It sounds high-risk, but the revival in wet-plate photography is actually tied more to the idea of slowing things down, the concept of less is more. Because it is not possible to alter the image afterward, it also challenges contemporary notions of photographic beauty and perfection where image enhancement (like what Topaz Labs do) is more accepted. These antique cameras capture more than a split second – it’s a series of seconds, condensed into a single image.
It seems to have links with the sentiment behind other back-to-basics campaigns, such as the slow-food movement. “There is a bit of that,” Sapienza agrees. “Again, it’s about disposable stuff. It’s like I’ve reached a limit of how much stuff I can throw away. I’d like to hold on to something.
“You go home with just one image, but it’s a special image. It’s not disposable. It’s guaranteed 200 years once it’s varnished. It’s something to pass on. It’s an object, not something intangible like a digital picture.”
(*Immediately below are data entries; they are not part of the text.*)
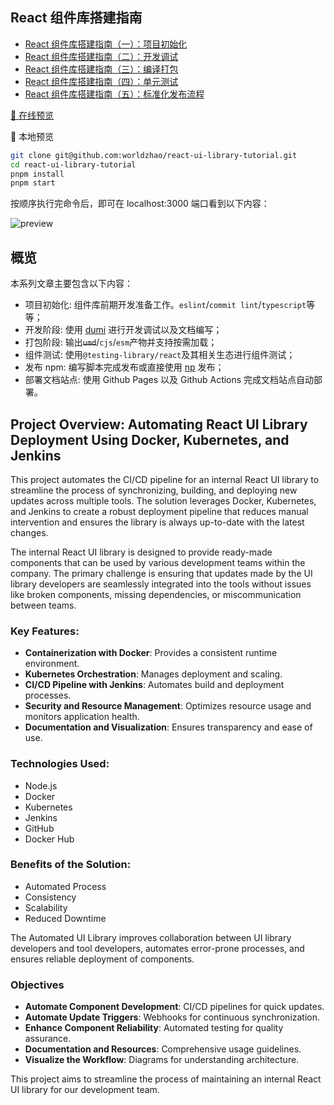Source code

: ## React 组件库搭建指南

- [React 组件库搭建指南（一）：项目初始化](https://github.com/worldzhao/blog/issues/3)
- [React 组件库搭建指南（二）：开发调试](https://github.com/worldzhao/blog/issues/4)
- [React 组件库搭建指南（三）：编译打包](https://github.com/worldzhao/blog/issues/5)
- [React 组件库搭建指南（四）：单元测试](https://github.com/worldzhao/blog/issues/6)
- [React 组件库搭建指南（五）：标准化发布流程](https://github.com/worldzhao/blog/issues/7)

[🚀 在线预览](https://worldzhao.github.io/react-ui-library-tutorial)

🚆 本地预览

```bash
git clone git@github.com:worldzhao/react-ui-library-tutorial.git
cd react-ui-library-tutorial
pnpm install
pnpm start
```

按顺序执行完命令后，即可在 localhost:3000 端口看到以下内容：

![preview](https://raw.githubusercontent.com/worldzhao/blog/master/images/rc-lib-v1-1.jpg)

## 概览

本系列文章主要包含以下内容：

- 项目初始化: 组件库前期开发准备工作。`eslint`/`commit lint`/`typescript`等等；
- 开发阶段: 使用 [dumi](https://d.umijs.org/zh-CN) 进行开发调试以及文档编写；
- 打包阶段: 输出~~`umd`~~/`cjs`/`esm`产物并支持按需加载；
- 组件测试: 使用`@testing-library/react`及其相关生态进行组件测试；
- 发布 npm: 编写脚本完成发布或直接使用 [np](https://www.npmjs.com/package/np) 发布；
- 部署文档站点: 使用 Github Pages 以及 Github Actions 完成文档站点自动部署。

## Project Overview: Automating React UI Library Deployment Using Docker, Kubernetes, and Jenkins

This project automates the CI/CD pipeline for an internal React UI library to streamline the process of synchronizing, building, and deploying new updates across multiple tools. The solution leverages Docker, Kubernetes, and Jenkins to create a robust deployment pipeline that reduces manual intervention and ensures the library is always up-to-date with the latest changes.

The internal React UI library is designed to provide ready-made components that can be used by various development teams within the company. The primary challenge is ensuring that updates made by the UI library developers are seamlessly integrated into the tools without issues like broken components, missing dependencies, or miscommunication between teams.

### Key Features:
- **Containerization with Docker**: Provides a consistent runtime environment.
- **Kubernetes Orchestration**: Manages deployment and scaling.
- **CI/CD Pipeline with Jenkins**: Automates build and deployment processes.
- **Security and Resource Management**: Optimizes resource usage and monitors application health.
- **Documentation and Visualization**: Ensures transparency and ease of use.

### Technologies Used:
- Node.js
- Docker
- Kubernetes
- Jenkins
- GitHub
- Docker Hub

### Benefits of the Solution:
- Automated Process
- Consistency
- Scalability
- Reduced Downtime

The Automated UI Library improves collaboration between UI library developers and tool developers, automates error-prone processes, and ensures reliable deployment of components.

### Objectives
- **Automate Component Development**: CI/CD pipelines for quick updates.
- **Automate Update Triggers**: Webhooks for continuous synchronization.
- **Enhance Component Reliability**: Automated testing for quality assurance.
- **Documentation and Resources**: Comprehensive usage guidelines.
- **Visualize the Workflow**: Diagrams for understanding architecture.

This project aims to streamline the process of maintaining an internal React UI library for our development team.
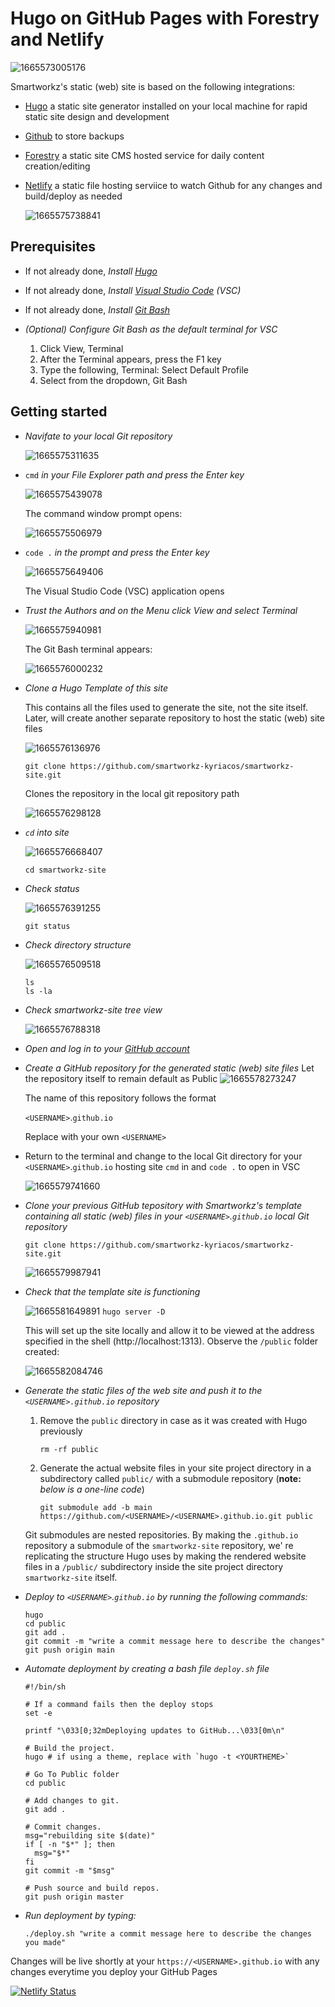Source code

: # Hugo on GitHub Pages with Forestry and Netlify

![1665573005176](image/README/1665573005176.png)

Smartworkz's static (web) site is based on the following integrations:

- [Hugo](https://gohugo.io/) a static site generator installed on your local machine for rapid static site design and development
- [Github](https://github.com/) to store backups
- [Forestry](https://forestry.io/) a static site CMS hosted service for daily content creation/editing
- [Netlify](https://www.netlify.com/) a static file hosting serviice to watch Github for any changes and build/deploy as needed

  ![1665575738841](image/README/1665575738841.png)

## Prerequisites

* If not already done, *Install [Hugo](https://gohugo.io/getting-started/installing/)*
* If not already done, *Install [Visual Studio Code](https://code.visualstudio.com/download) (VSC)*
* If not already done, *Install [Git Bash](https://git-scm.com/downloads)*
* *(Optional) Configure Git Bash as the default terminal for VSC*

  1. Click View, Terminal
  2. After the Terminal appears, press the F1 key
  3. Type the following, Terminal: Select Default Profile
  4. Select from the dropdown, Git Bash

## Getting started

* *Navifate to your local Git repository*

  ![1665575311635](image/README/1665575311635.png)
* `cmd` *in your File Explorer path and press the Enter key*

  ![1665575439078](image/README/1665575439078.png)

  The command window prompt opens:

  ![1665575506979](image/README/1665575506979.png)
* `code .` *in the prompt and press the Enter key*

  ![1665575649406](image/README/1665575649406.png)

  The Visual Studio Code (VSC) application opens
* *Trust the Authors and on the Menu click View and select Terminal*

  ![1665575940981](image/README/1665575940981.png)

  The Git Bash terminal appears:

  ![1665576000232](image/README/1665576000232.png)
* *Clone a Hugo Template of this site*

  This contains all the files used to generate the site, not the site itself. Later, will create another separate repository to host the static (web) site files

  ![1665576136976](image/README/1665576136976.png)

  `git clone https://github.com/smartworkz-kyriacos/smartworkz-site.git`

  Clones the repository in the local git repository path

  ![1665576298128](image/README/1665576298128.png)
* *`cd` into site*

  ![1665576668407](image/README/1665576668407.png)

  `cd smartworkz-site`
* *Check status*

  ![1665576391255](image/README/1665576391255.png)

  `git status`
* *Check directory structure*

  ![1665576509518](image/README/1665576509518.png)

  ```
  ls
  ls -la
  ```
* *Check smartworkz-site tree view*

  ![1665576788318](image/README/1665576788318.png)
* *Open and log in to your [GitHub account](https://github.com/)*
* *Create a GitHub repository for the generated static (web) site files*
  Let the repository itself to remain default as Public
  ![1665578273247](image/README/1665578273247.png)

  The name of this repository follows the format

  `<USERNAME>`.`github.io`

  Replace with your own `<USERNAME>`
* Return to the terminal and change to the local Git directory for your `<USERNAME>`.`github.io` hosting site `cmd` in and `code .` to open in VSC

  ![1665579741660](image/README/1665579741660.png)
* *Clone your previous GitHub tepository with Smartworkz's template containing all static (web) files in your  `<USERNAME>`.`github.io` local Git repository*

  `git clone https://github.com/smartworkz-kyriacos/smartworkz-site.git`

  ![1665579987941](image/README/1665579987941.png)
* *Check that the template site is functioning*

  ![1665581649891](image/README/1665581649891.png) `hugo server -D`

  This will set up the site locally and allow it to be viewed at the address specified in the shell (http://localhost:1313). Observe the `/public` folder created:

  ![1665582084746](image/README/1665582084746.png)
* *Generate the static files of the web site and push it to the `<USERNAME>.github.io` repository*

  1. Remove the `public` directory in case as it was created with Hugo previously

     `rm -rf public`
  2. Generate the actual website files in your site project directory in a subdirectory called `public/` with a submodule repository (**note:** *below is a one-line code*)

     `git submodule add -b main https://github.com/<USERNAME>/<USERNAME>.github.io.git public`

  Git submodules are  nested repositories. By making the `.github.io` repository a submodule of the `smartworkz-site` repository, we' re replicating the structure Hugo uses by making the rendered website files in a `/public/` subdirectory inside the site project directory `smartworkz-site` itself.
* *Deploy to `<USERNAME>`.`github.io` by running the following commands:*

  ```
  hugo
  cd public
  git add .
  git commit -m "write a commit message here to describe the changes"
  git push origin main
  ```
* *Automate deployment by creating a bash file `deploy.sh` file*

  ```
  #!/bin/sh

  # If a command fails then the deploy stops
  set -e

  printf "\033[0;32mDeploying updates to GitHub...\033[0m\n"

  # Build the project.
  hugo # if using a theme, replace with `hugo -t <YOURTHEME>`

  # Go To Public folder
  cd public

  # Add changes to git.
  git add .

  # Commit changes.
  msg="rebuilding site $(date)"
  if [ -n "$*" ]; then
  	msg="$*"
  fi
  git commit -m "$msg"

  # Push source and build repos.
  git push origin master
  ```
* *Run deployment by typing:*

  `./deploy.sh "write a commit message here to describe the changes you made"`


Changes will be live shortly at your  `https://<USERNAME>.github.io` with any changes everytime you deploy your GitHub Pages




[![Netlify Status](https://api.netlify.com/api/v1/badges/6eac4cea-1da3-46fd-9213-24c3114d204e/deploy-status)](https://app.netlify.com/sites/boring-heisenberg-e4c346/deploys)
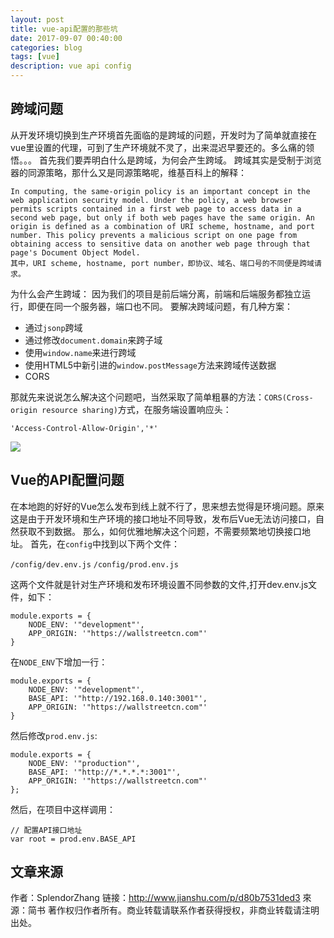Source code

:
 ```yaml
---
layout: post
title: vue-api配置的那些坑
date: 2017-09-07 00:40:00
categories: blog
tags: [vue]
description: vue api config
---
```


## 跨域问题

从开发环境切换到生产环境首先面临的是跨域的问题，开发时为了简单就直接在vue里设置的代理，可到了生产环境就不灵了，出来混迟早要还的。多么痛的领悟。。。
首先我们要弄明白什么是跨域，为何会产生跨域。
跨域其实是受制于浏览器的同源策略，那什么又是同源策略呢，维基百科上的解释：

    In computing, the same-origin policy is an important concept in the web application security model. Under the policy, a web browser permits scripts contained in a first web page to access data in a second web page, but only if both web pages have the same origin. An origin is defined as a combination of URI scheme, hostname, and port number. This policy prevents a malicious script on one page from obtaining access to sensitive data on another web page through that page's Document Object Model.
    其中，URI scheme, hostname, port number，即协议、域名、端口号的不同便是跨域请求。

为什么会产生跨域：
因为我们的项目是前后端分离，前端和后端服务都独立运行，即便在同一个服务器，端口也不同。
要解决跨域问题，有几种方案：

* 通过`jsonp`跨域
* 通过修改`document.domain`来跨子域
* 使用`window.name`来进行跨域
* 使用HTML5中新引进的`window.postMessage`方法来跨域传送数据
* CORS

那就先来说说怎么解决这个问题吧，当然采取了简单粗暴的方法：`CORS(Cross-origin resource sharing)`方式，在服务端设置响应头：

    'Access-Control-Allow-Origin','*'

<img src="//upload-images.jianshu.io/upload_images/2815894-52b525e6a8ffe38e.png?imageMogr2/auto-orient/strip%7CimageView2/2/w/1240" data-original-src="http://upload-images.jianshu.io/upload_images/2815894-52b525e6a8ffe38e.png?imageMogr2/auto-orient/strip%7CimageView2/2" style="cursor: zoom-in;">


## Vue的API配置问题

在本地跑的好好的Vue怎么发布到线上就不行了，思来想去觉得是环境问题。原来这是由于开发环境和生产环境的接口地址不同导致，发布后Vue无法访问接口，自然获取不到数据。
那么，如何优雅地解决这个问题，不需要频繁地切换接口地址。
首先，在`config`中找到以下两个文件：

`/config/dev.env.js`
`/config/prod.env.js`

这两个文件就是针对生产环境和发布环境设置不同参数的文件,打开dev.env.js文件，如下：

    module.exports = {
        NODE_ENV: '"development"',
        APP_ORIGIN: '"https://wallstreetcn.com"'
    }

在`NODE_ENV`下增加一行：

    module.exports = {
        NODE_ENV: '"development"',
        BASE_API: '"http://192.168.0.140:3001"',
        APP_ORIGIN: '"https://wallstreetcn.com"'
    }

然后修改`prod.env.js`:

    module.exports = {
        NODE_ENV: '"production"',
        BASE_API: '"http://*.*.*.*:3001"',
        APP_ORIGIN: '"https://wallstreetcn.com"'
    };

然后，在项目中这样调用：

    // 配置API接口地址
    var root = prod.env.BASE_API

## 文章来源

作者：SplendorZhang
链接：http://www.jianshu.com/p/d80b7531ded3
來源：简书
著作权归作者所有。商业转载请联系作者获得授权，非商业转载请注明出处。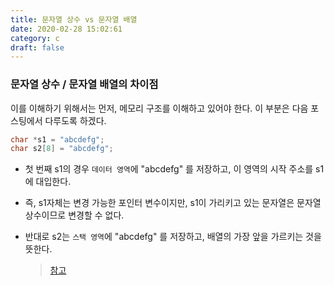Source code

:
 ```yaml
---
title: 문자열 상수 vs 문자열 배열
date: 2020-02-28 15:02:61
category: c
draft: false
---
```


### 문자열 상수 / 문자열 배열의 차이점

이를 이해하기 위해서는 먼저, 메모리 구조를 이해하고 있어야 한다. 이 부분은 다음 포스팅에서 다루도록 하겠다.

```c++
char *s1 = "abcdefg";
char s2[8] = "abcdefg";
```

- 첫 번째 s1의 경우 `데이터 영역`에 "abcdefg" 를 저장하고, 이 영역의 시작 주소를 s1에 대입한다.

- 즉, s1자체는 변경 가능한 포인터 변수이지만, s1이 가리키고 있는 문자열은 문자열 상수이므로 변경할 수 없다.

- 반대로 s2는 `스택 영역`에 "abcdefg" 를 저장하고, 배열의 가장 앞을 가르키는 것을 뜻한다.

  > [참고](blog.naver.com/PostView.nhn?blogId=ahalinux&logNo=220768423009&proxyReferer=https%3A%2F%2Fwww.google.com%2F)
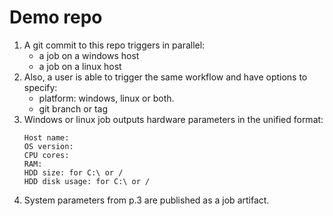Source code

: # Demo repo

1. A git commit to this repo triggers in parallel:
   - a job on a windows host
   - a job on a linux host
2. Also, a user is able to trigger the same workflow and have options to specify:
   - platform: windows, linux or both.
   - git branch or tag
3. Windows or linux job outputs hardware parameters in the unified format:
    ```
    Host name:
    OS version:
    CPU cores:
    RAM:
    HDD size: for C:\ or /
    HDD disk usage: for C:\ or /
    ```
4. System parameters from p.3 are published as a job artifact.
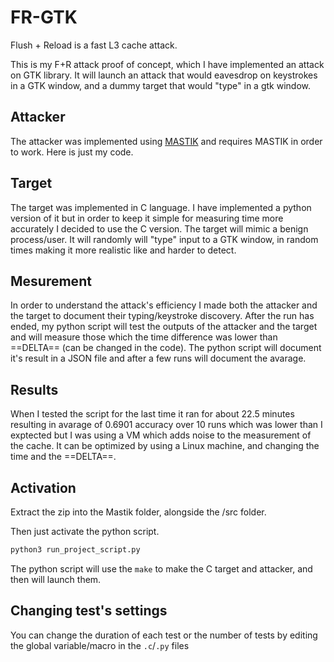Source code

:# FR-GTK
Flush + Reload is a fast L3 cache attack.

This is my F+R attack proof of concept, which I have implemented an attack on GTK library.
It will launch an attack that would eavesdrop on keystrokes in a GTK window, and a dummy target that would "type" in a gtk window.

## Attacker
The attacker was implemented using [MASTIK](https://cs.adelaide.edu.au/~yval/Mastik/Mastik.pdf) and requires MASTIK in order to work. Here is just my code.

## Target
The target was implemented in C language. I have implemented a python version of it but in order to keep it simple for measuring time more accurately I decided to use the C version. The target will mimic a benign process/user. It will randomly will "type" input to a GTK window, in random times making it more realistic like and harder to detect.

## Mesurement
In order to understand the attack's efficiency I made both the attacker and the target to document their typing/keystroke discovery. After the run has ended, my python script will test the outputs of the attacker and the target and will measure those which the time difference was lower than ==DELTA== (can be changed in the code).
The python script will document it's result in a JSON file and after a few runs will document the avarage.

## Results
When I tested the script for the last time it ran for about 22.5 minutes resulting in avarage of 0.6901 accuracy over 10 runs which was lower than I exptected but I was using a VM which adds noise to the measurement of the cache.
It can be optimized by using a Linux machine, and changing the time and the ==DELTA==.

## Activation

Extract the zip into the Mastik folder, alongside the /src folder.

Then just activate the python script.

```bash
python3 run_project_script.py
```
The python script will use the `make` to make the C target and attacker, and then will launch them.

## Changing test's settings
You can change the duration of each test or the number of tests by editing the global variable/macro in the `.c`/`.py` files

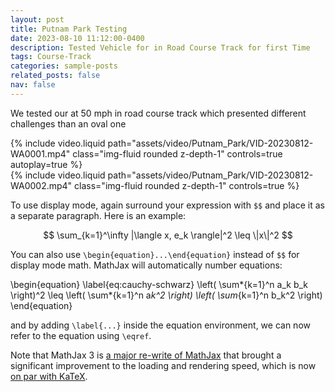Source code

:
 ```yaml
---
layout: post
title: Putnam Park Testing
date: 2023-08-10 11:12:00-0400
description: Tested Vehicle for in Road Course Track for first Time
tags: Course-Track
categories: sample-posts
related_posts: false
nav: false
---
```


We tested our at 50 mph in road course track which presented different challenges than an oval one

<div class="row mt-3">
    <div class="col-sm mt-3 mt-md-0">
        {% include video.liquid path="assets/video/Putnam_Park/VID-20230812-WA0001.mp4" class="img-fluid rounded z-depth-1" controls=true autoplay=true %}
    </div>
    <div class="col-sm mt-3 mt-md-0">
        {% include video.liquid path="assets/video/Putnam_Park/VID-20230812-WA0002.mp4" class="img-fluid rounded z-depth-1" controls=true %}
    </div>
</div>



To use display mode, again surround your expression with `$$` and place it as a separate paragraph. Here is an example:

$$
\sum_{k=1}^\infty |\langle x, e_k \rangle|^2 \leq \|x\|^2
$$

You can also use `\begin{equation}...\end{equation}` instead of `$$` for display mode math.
MathJax will automatically number equations:

\begin{equation}
\label{eq:cauchy-schwarz}
\left( \sum*{k=1}^n a_k b_k \right)^2 \leq \left( \sum*{k=1}^n a*k^2 \right) \left( \sum*{k=1}^n b_k^2 \right)
\end{equation}

and by adding `\label{...}` inside the equation environment, we can now refer to the equation using `\eqref`.

Note that MathJax 3 is [a major re-write of MathJax](https://docs.mathjax.org/en/latest/upgrading/whats-new-3.0.html) that brought a significant improvement to the loading and rendering speed, which is now [on par with KaTeX](http://www.intmath.com/cg5/katex-mathjax-comparison.php).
The words “capture” and “immortalise” seem to apply more to this type of photography than they do to a split-second snap. Still, analogue must live side by side with digital. Sapienza’s brother Francesco is a professional photographer in New York and he visited the studio earlier this month to have his portrait taken. Within seconds of his image materialising in the tray, Francesco had Instagrammed his wet-plate portrait, and linked to the image online. He looks like Bruce Willis: shaved head, aviator sunglasses and a scarf wrapped loosely around his neck. It’s the modern way to let everyone know you’ve just had your portrait taken. But timeline updates soon become yesterday’s image, disappearing into the mammoth digital legacy we all add to daily. An image on a plate of glass, however, is something else.